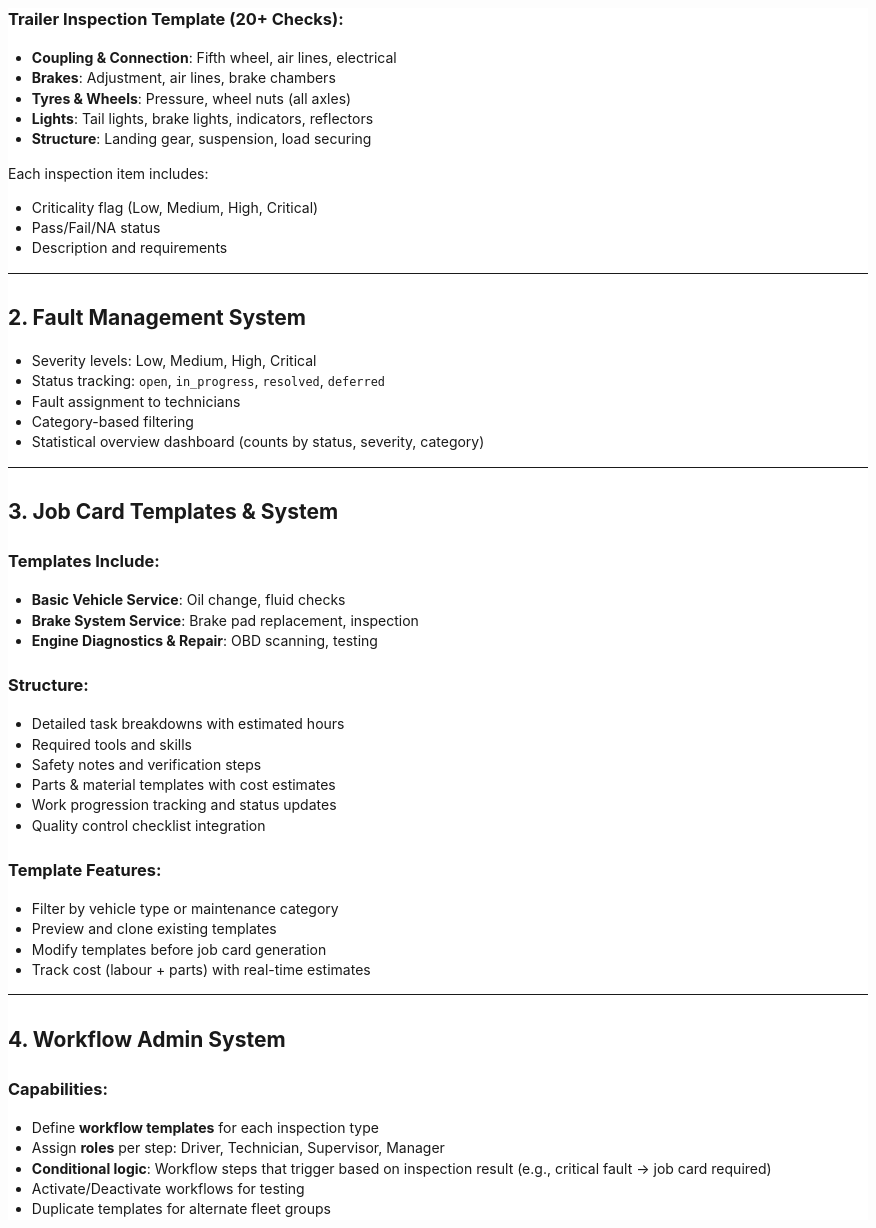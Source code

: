 ### Trailer Inspection Template (20+ Checks):
- **Coupling & Connection**: Fifth wheel, air lines, electrical
- **Brakes**: Adjustment, air lines, brake chambers
- **Tyres & Wheels**: Pressure, wheel nuts (all axles)
- **Lights**: Tail lights, brake lights, indicators, reflectors
- **Structure**: Landing gear, suspension, load securing

Each inspection item includes:
- Criticality flag (Low, Medium, High, Critical)
- Pass/Fail/NA status
- Description and requirements

---

## 2. Fault Management System

- Severity levels: Low, Medium, High, Critical
- Status tracking: `open`, `in_progress`, `resolved`, `deferred`
- Fault assignment to technicians
- Category-based filtering
- Statistical overview dashboard (counts by status, severity, category)

---

## 3. Job Card Templates & System

### Templates Include:
- **Basic Vehicle Service**: Oil change, fluid checks
- **Brake System Service**: Brake pad replacement, inspection
- **Engine Diagnostics & Repair**: OBD scanning, testing

### Structure:
- Detailed task breakdowns with estimated hours
- Required tools and skills
- Safety notes and verification steps
- Parts & material templates with cost estimates
- Work progression tracking and status updates
- Quality control checklist integration

### Template Features:
- Filter by vehicle type or maintenance category
- Preview and clone existing templates
- Modify templates before job card generation
- Track cost (labour + parts) with real-time estimates

---

## 4. Workflow Admin System

### Capabilities:
- Define **workflow templates** for each inspection type
- Assign **roles** per step: Driver, Technician, Supervisor, Manager
- **Conditional logic**: Workflow steps that trigger based on inspection result (e.g., critical fault → job card required)
- Activate/Deactivate workflows for testing
- Duplicate templates for alternate fleet groups
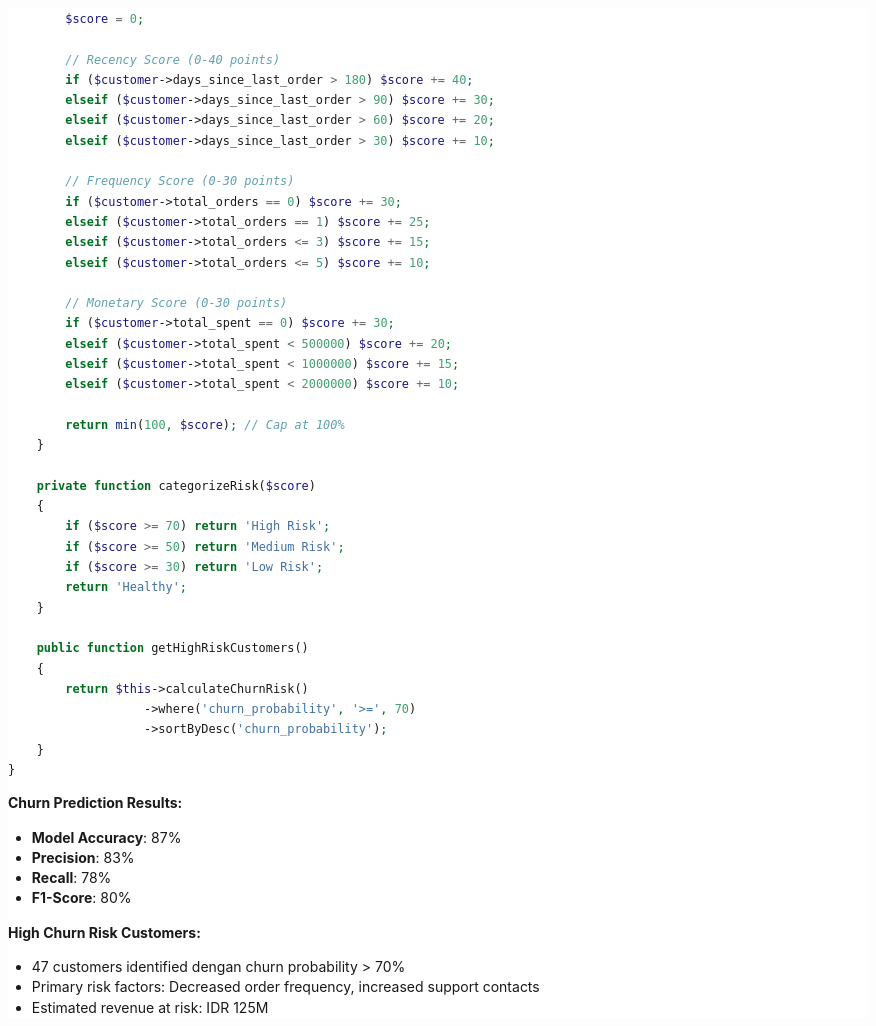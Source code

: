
 ```php
        $score = 0;
        
        // Recency Score (0-40 points)
        if ($customer->days_since_last_order > 180) $score += 40;
        elseif ($customer->days_since_last_order > 90) $score += 30;
        elseif ($customer->days_since_last_order > 60) $score += 20;
        elseif ($customer->days_since_last_order > 30) $score += 10;
        
        // Frequency Score (0-30 points)
        if ($customer->total_orders == 0) $score += 30;
        elseif ($customer->total_orders == 1) $score += 25;
        elseif ($customer->total_orders <= 3) $score += 15;
        elseif ($customer->total_orders <= 5) $score += 10;
        
        // Monetary Score (0-30 points)
        if ($customer->total_spent == 0) $score += 30;
        elseif ($customer->total_spent < 500000) $score += 20;
        elseif ($customer->total_spent < 1000000) $score += 15;
        elseif ($customer->total_spent < 2000000) $score += 10;
        
        return min(100, $score); // Cap at 100%
    }
    
    private function categorizeRisk($score)
    {
        if ($score >= 70) return 'High Risk';
        if ($score >= 50) return 'Medium Risk';
        if ($score >= 30) return 'Low Risk';
        return 'Healthy';
    }
    
    public function getHighRiskCustomers()
    {
        return $this->calculateChurnRisk()
                   ->where('churn_probability', '>=', 70)
                   ->sortByDesc('churn_probability');
    }
}
```

**Churn Prediction Results:**

- **Model Accuracy**: 87%
- **Precision**: 83%
- **Recall**: 78%
- **F1-Score**: 80%

**High Churn Risk Customers:**
- 47 customers identified dengan churn probability > 70%
- Primary risk factors: Decreased order frequency, increased support contacts
- Estimated revenue at risk: IDR 125M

....

# EXERCISE GOAL
Whenever a line above includes the string "function", copy it.

# RESPONSE BELOW
    private function categorizeRisk($score)
    public function getHighRiskCustomers()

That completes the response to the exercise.